↓

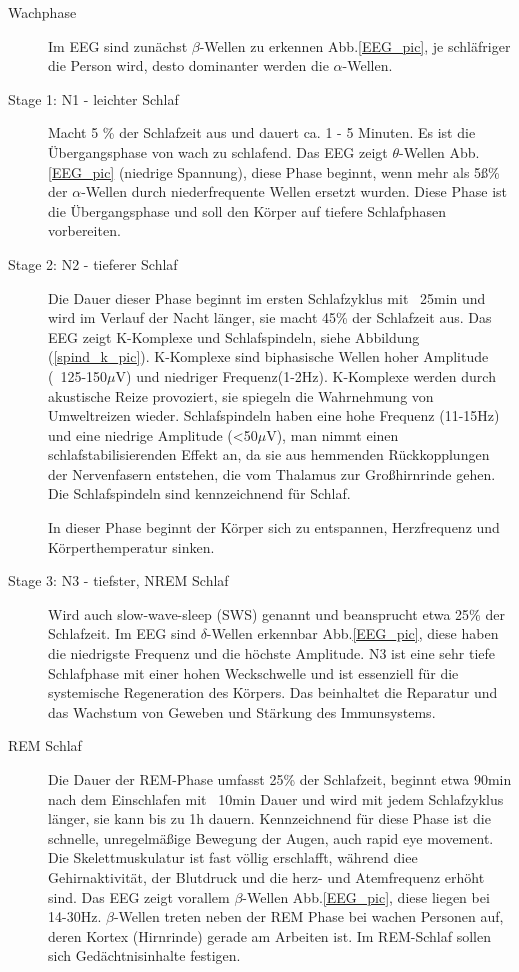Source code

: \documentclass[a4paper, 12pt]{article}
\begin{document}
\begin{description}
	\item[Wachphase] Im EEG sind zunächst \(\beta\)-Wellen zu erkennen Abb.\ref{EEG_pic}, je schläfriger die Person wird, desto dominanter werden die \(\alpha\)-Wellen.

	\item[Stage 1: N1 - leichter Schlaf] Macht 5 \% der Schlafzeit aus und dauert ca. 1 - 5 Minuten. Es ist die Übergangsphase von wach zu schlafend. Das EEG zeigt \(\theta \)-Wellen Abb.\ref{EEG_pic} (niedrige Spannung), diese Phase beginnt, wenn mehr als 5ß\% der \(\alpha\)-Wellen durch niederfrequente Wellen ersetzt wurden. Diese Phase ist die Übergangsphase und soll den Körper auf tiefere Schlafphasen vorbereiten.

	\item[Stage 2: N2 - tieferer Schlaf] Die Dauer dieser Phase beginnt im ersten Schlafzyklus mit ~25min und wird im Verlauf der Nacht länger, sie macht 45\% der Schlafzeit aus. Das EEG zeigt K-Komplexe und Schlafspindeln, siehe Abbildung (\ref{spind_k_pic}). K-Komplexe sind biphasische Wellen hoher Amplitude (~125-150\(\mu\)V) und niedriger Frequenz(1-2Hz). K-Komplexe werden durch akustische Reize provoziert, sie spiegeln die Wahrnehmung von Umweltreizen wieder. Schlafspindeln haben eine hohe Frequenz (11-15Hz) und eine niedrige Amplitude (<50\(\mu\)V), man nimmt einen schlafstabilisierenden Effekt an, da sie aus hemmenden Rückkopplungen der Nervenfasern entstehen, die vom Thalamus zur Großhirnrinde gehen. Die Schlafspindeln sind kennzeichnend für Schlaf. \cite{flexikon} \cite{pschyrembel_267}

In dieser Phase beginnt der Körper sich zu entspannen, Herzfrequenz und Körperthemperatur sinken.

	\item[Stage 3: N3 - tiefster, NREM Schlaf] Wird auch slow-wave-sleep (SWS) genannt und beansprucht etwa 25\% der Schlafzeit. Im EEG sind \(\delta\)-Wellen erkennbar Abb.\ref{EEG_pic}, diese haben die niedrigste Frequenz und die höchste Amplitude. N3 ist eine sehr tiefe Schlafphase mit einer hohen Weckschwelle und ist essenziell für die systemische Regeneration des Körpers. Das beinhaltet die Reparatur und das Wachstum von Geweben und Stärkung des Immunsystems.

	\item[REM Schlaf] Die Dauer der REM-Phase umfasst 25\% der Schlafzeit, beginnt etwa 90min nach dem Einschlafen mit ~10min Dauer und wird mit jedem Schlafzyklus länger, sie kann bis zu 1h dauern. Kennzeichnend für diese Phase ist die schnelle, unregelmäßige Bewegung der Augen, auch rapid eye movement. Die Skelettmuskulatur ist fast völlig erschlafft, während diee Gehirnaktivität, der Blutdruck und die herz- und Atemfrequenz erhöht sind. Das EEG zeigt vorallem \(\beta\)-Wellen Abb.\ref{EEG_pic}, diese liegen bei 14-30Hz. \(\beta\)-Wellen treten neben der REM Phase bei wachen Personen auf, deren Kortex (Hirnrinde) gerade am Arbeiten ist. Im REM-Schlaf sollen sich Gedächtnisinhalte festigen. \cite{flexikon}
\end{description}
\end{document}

↑

◆ **YOUR GOAL**
When a line of the entries above contains the word "cite", include it in a tally, then give that tally alone.

◆ **ANSWER TO THE EXERCISE**
2